Intel’s shift to 7nm is proving to be a rough one.
What you need to know
- Intel today revealed it has delayed its transition to 7nm chips to late 2022 or early 2023.
- The delay stems from poor yields, putting the company “approximately 12 months behind” its internal target.
- Intel expects to launch its first 10nm desktop chips in the second half of 2021.
In its Q2 earnings report today, Intel announced that it has delayed the rollout of its 7nm chips by six months. The company now plans to launch chips based on its 7nm process in late 2022 or early 2023. That’s a shift of six months from Intel’s previous plans.
“The company’s 7nm-based CPU product timing is shifting approximately six months relative to prior expectations,” Intel said in its earnings release. “The primary driver is the yield of Intel’s 7nm process, which based on recent data, is now trending approximately twelve months behind the company’s internal target.”

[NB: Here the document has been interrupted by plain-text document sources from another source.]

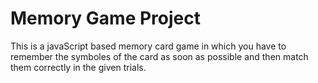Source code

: # Memory Game Project
This is a javaScript based memory card game in which you have to remember the symboles of the card as soon as possible and then match them correctly in the given trials.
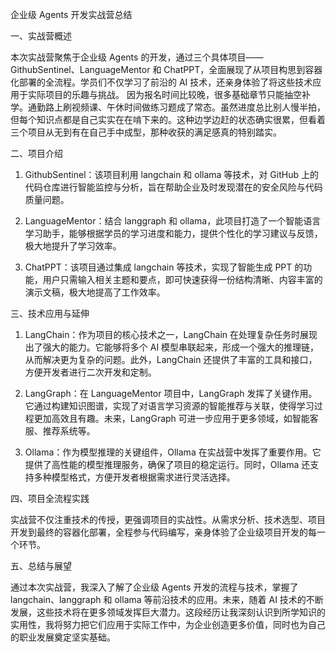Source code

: 企业级 Agents 开发实战营总结

一、实战营概述

本次实战营聚焦于企业级 Agents 的开发，通过三个具体项目——GithubSentinel、LanguageMentor 和 ChatPPT，全面展现了从项目构思到容器化部署的全流程。学员们不仅学习了前沿的 AI 技术，还亲身体验了将这些技术应用于实际项目的乐趣与挑战。
因为报名时间比较晚，很多基础章节只能抽空补学。通勤路上刷视频课、午休时间做练习题成了常态。虽然进度总比别人慢半拍，但每个知识点都是自己实实在在啃下来的。这种边学边赶的状态确实很累，但看着三个项目从无到有在自己手中成型，那种收获的满足感真的特别踏实。


二、项目介绍

1. GithubSentinel：该项目利用 langchain 和 ollama 等技术，对 GitHub 上的代码仓库进行智能监控与分析，旨在帮助企业及时发现潜在的安全风险与代码质量问题。

2. LanguageMentor：结合 langgraph 和 ollama，此项目打造了一个智能语言学习助手，能够根据学员的学习进度和能力，提供个性化的学习建议与反馈，极大地提升了学习效率。

3. ChatPPT：该项目通过集成 langchain 等技术，实现了智能生成 PPT 的功能，用户只需输入相关主题和要点，即可快速获得一份结构清晰、内容丰富的演示文稿，极大地提高了工作效率。

三、技术应用与延伸

1. LangChain：作为项目的核心技术之一，LangChain 在处理复杂任务时展现出了强大的能力。它能够将多个 AI 模型串联起来，形成一个强大的推理链，从而解决更为复杂的问题。此外，LangChain 还提供了丰富的工具和接口，方便开发者进行二次开发和定制。

2. LangGraph：在 LanguageMentor 项目中，LangGraph 发挥了关键作用。它通过构建知识图谱，实现了对语言学习资源的智能推荐与关联，使得学习过程更加高效且有趣。未来，LangGraph 可进一步应用于更多领域，如智能客服、推荐系统等。

3. Ollama：作为模型推理的关键组件，Ollama 在实战营中发挥了重要作用。它提供了高性能的模型推理服务，确保了项目的稳定运行。同时，Ollama 还支持多种模型格式，方便开发者根据需求进行灵活选择。

四、项目全流程实践

实战营不仅注重技术的传授，更强调项目的实战性。从需求分析、技术选型、项目开发到最终的容器化部署，全程参与代码编写，亲身体验了企业级项目开发的每一个环节。

五、总结与展望

通过本次实战营，我深入了解了企业级 Agents 开发的流程与技术，掌握了 langchain、langgraph 和 ollama 等前沿技术的应用。未来，随着 AI 技术的不断发展，这些技术将在更多领域发挥巨大潜力。这段经历让我深刻认识到所学知识的实用性，我将努力把它们应用于实际工作中，为企业创造更多价值，同时也为自己的职业发展奠定坚实基础。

As reported by Tom’s Hardware, Intel CEO Bob Swan followed up in the company’s earnings call, noting the company “identified a ‘defect mode’ in its 7nm process.” The company has shifted focus to “contingency plans” such as using third-party foundries. Intel also plans to use third-party foundries for its upcoming Ponte Vecchio GPUs.
Aside from its 7nm delay, Intel revealed that it plans to launch its first 10nm “Alder Lake” desktop CPUs in the second half of 2021. Intel’s first 10nm “Ice Lake” CPUs arrived in laptops last year. Its upcoming “Tiger Lake” chips, which are also based on a 10nm process, are expected to arrive this fall.
The 7nm delay puts Intel further behind AMD on the process side of things. AMD’s latest chips are already built on a 7nm process, and it’s likely AMD will have a fair amount of lead time on Intel when its shifts to a 5nm process with its Zen 4 architecture, which is expected to arrive by the end of 2021.